WHEREFORE, the instant petition for certiorari and prohibition is DENIED. Costs against petitioner.


Puno, C.J., Quisumbing, Carpio, Austria-Martinez, Corona, Carpio-Morales, Azcuna, Chico-Nazario, Velasco, Jr., Nachura, Reyes, Leonardo-De Castro, and Brion, JJ., concur.
Ynares-Santiago, J., on leave.

[1] Rollo, pp. 3-20.

[2] Dated 29 February 2008; signed by Commissioner Nicodemo T. Ferrer with Presiding Commissioner Rene V. Sarmiento, dissenting; id. at  21-29.

[3] Id. at 79-80.

[4] Id. at 22.

[5] Id.

[6] Rollo, p. 22.

[7] Id. at 22-23.

[8] Id. at 23.

[9] Id. at 51-78.

[10] SUPREME COURT A.M. No. 07-4-15-SC (2007), Rule 2, Section 11. Contents of the Protest or Petition. ― An election protest or petition for quo warranto shall specifically state the following facts: x x x
(f) a detailed specification of the acts or omissions complained of showing the electoral frauds, anomalies or irregularities in the protested precincts.
[11] Rollo, pp. 81-82.

[12] Rollo, p. 21.

[13] Id. at 90.

[14] Id. at 107-110.

[15] Id. at 112.

[16] Repol v. Commission on Elections, G.R. No. 161418, 28 April 2004, 428 SCRA 321, 330.

[17] Baytan v. COMELEC, 444 Phil. 812, 826 (2003); See also Milla v. Balmores-Laxa, 454 Phil. 452, 462 (2003);  Villarosa v. COMELEC, 377 Phil. 497, 506 (1999); Zarate v. COMELEC, 376 Phil. 722 (1999);  Canicosa v.COMELEC, 347 Phil. 189 (1999); Sarmiento v. COMELEC,  G.R. No. 105628, 06 August 1992, 212 SCRA 307.
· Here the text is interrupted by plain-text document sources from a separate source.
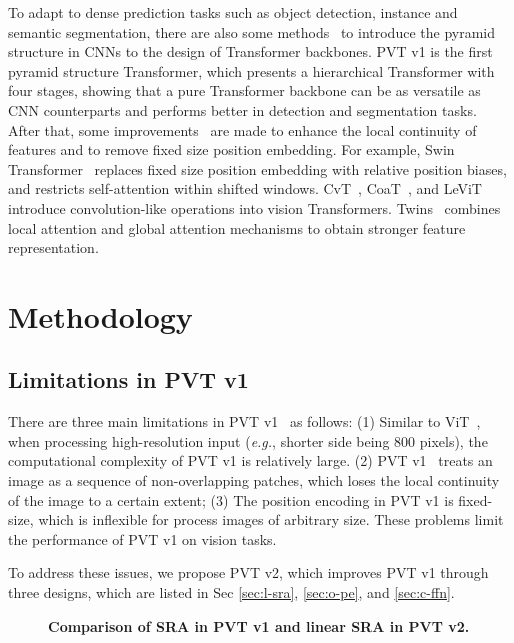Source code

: \documentclass[10pt,twocolumn,letterpaper]{article}
\def\eg{\emph{e.g.}}
\begin{document}
	To adapt to dense prediction tasks such as object detection, instance and semantic segmentation, there are also some methods~\cite{pvt,swin,cvt,coat,levit,twins} to introduce the pyramid structure in CNNs to the design of Transformer backbones.
PVT v1 is the first pyramid structure Transformer, which presents a hierarchical Transformer with four stages, showing that a pure Transformer backbone can be as versatile as CNN counterparts and performs better in detection and segmentation tasks.
After that, some improvements~\cite{swin,cvt,coat,levit,twins} are made to enhance the local continuity of features and to remove fixed size position embedding.
For example, Swin Transformer~\cite{swin} replaces fixed size position embedding with relative position biases, and restricts self-attention within shifted windows.
CvT~\cite{cvt}, CoaT~\cite{coat}, and LeViT~\cite{levit} introduce convolution-like operations into vision Transformers.
	Twins~\cite{twins} combines local attention and global attention mechanisms to obtain stronger feature representation.
	
	
	\section{Methodology}
	
	\subsection{Limitations in PVT v1}
	There are three main limitations in PVT v1~\cite{pvt} as follows:
	(1) Similar to ViT~\cite{dosovitskiy2020image}, when processing high-resolution input (\eg,  shorter side being 800 pixels), the computational complexity of PVT v1 is relatively large.
	(2) PVT v1~\cite{pvt} treats an image as a sequence of non-overlapping patches, which loses the local continuity of the image to a certain extent;
(3) The position encoding in PVT v1 is fixed-size, which is inflexible for process images of arbitrary size.
These problems limit the performance of PVT v1 on vision tasks.
	
	To address these issues, we propose PVT v2, which improves PVT v1 through three designs, which are listed in Sec \ref{sec:l-sra}, \ref{sec:o-pe}, and \ref{sec:c-ffn}.
	
	\begin{figure}[t]
		\centering
		\setlength{\fboxrule}{0pt}
		\caption{\textbf{Comparison of SRA in PVT v1 and linear SRA in PVT v2.}}
		\label{fig:li_att}
	\end{figure}
	
\end{document}

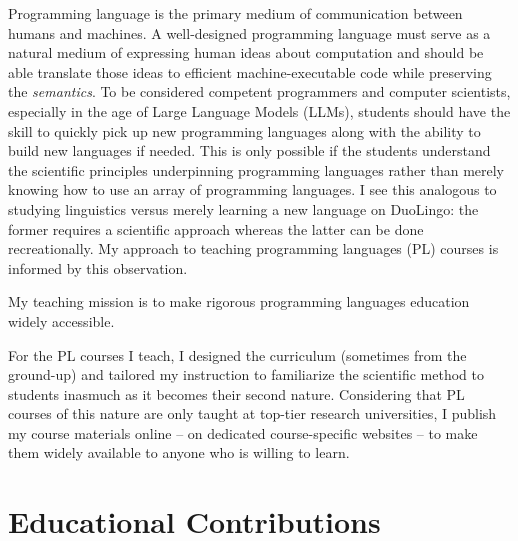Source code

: 
Programming language is the primary medium of
communication between humans and machines. A well-designed programming
language must serve as a natural medium of expressing human ideas about
computation and should be able translate those ideas to efficient
machine-executable code while preserving the \emph{semantics}. To be
considered competent programmers and computer scientists, especially in the
age of Large Language Models (LLMs), students should have the skill to
quickly pick up new programming languages along with the ability to build
new languages if needed. This is only possible if the students understand
the scientific principles underpinning programming languages rather than
merely knowing how to use an array of programming languages. I see this
analogous to studying linguistics versus merely learning a new language on
DuoLingo: the former requires a scientific approach whereas the latter can
be done recreationally. My approach to teaching programming languages (PL)
courses is informed by this observation. 
\begin{mdquote} 
My teaching mission is to make rigorous programming languages education
widely accessible. 
\end{mdquote}
\noindent For the PL courses I teach, I designed the curriculum (sometimes
from the ground-up) and tailored my instruction to familiarize the
scientific method to students inasmuch as it becomes their second nature.
Considering that PL courses of this nature are only taught at top-tier
research universities, I publish my course materials online -- on dedicated
course-specific websites -- to make them widely available to anyone who is
willing to learn.

\section*{Educational Contributions}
[18] 398 Phil. 257 (2000).

[19] Sec. 5. Quorum; Votes Required.  x  x  x

(c) Any motion to reconsider a decision, resolution, order or ruling of a Division shall be resolved by the Commission en banc except motions on interlocutory orders of the division which shall be resolved by the division which issued the order.

[20] Alcosero v. NLRC, 351 Phil. 368, 378 (1998).

[21] Palomado v. NLRC, 327 Phil. 472, 481 (1996).

[22] Alcosero v. NLRC, supra.

[23] Joson III . v. Court of Appeals, G.R. No. 160562, 13 February 2006, 482 SCRA 360, 370-371.

[24] Metro Drug Distribution, Inc. v. Metro Drug Corporation Employees Association - Federation of Free Workers, G.R. No.142666, 26 September 2005, 471 SCRA 45, 58.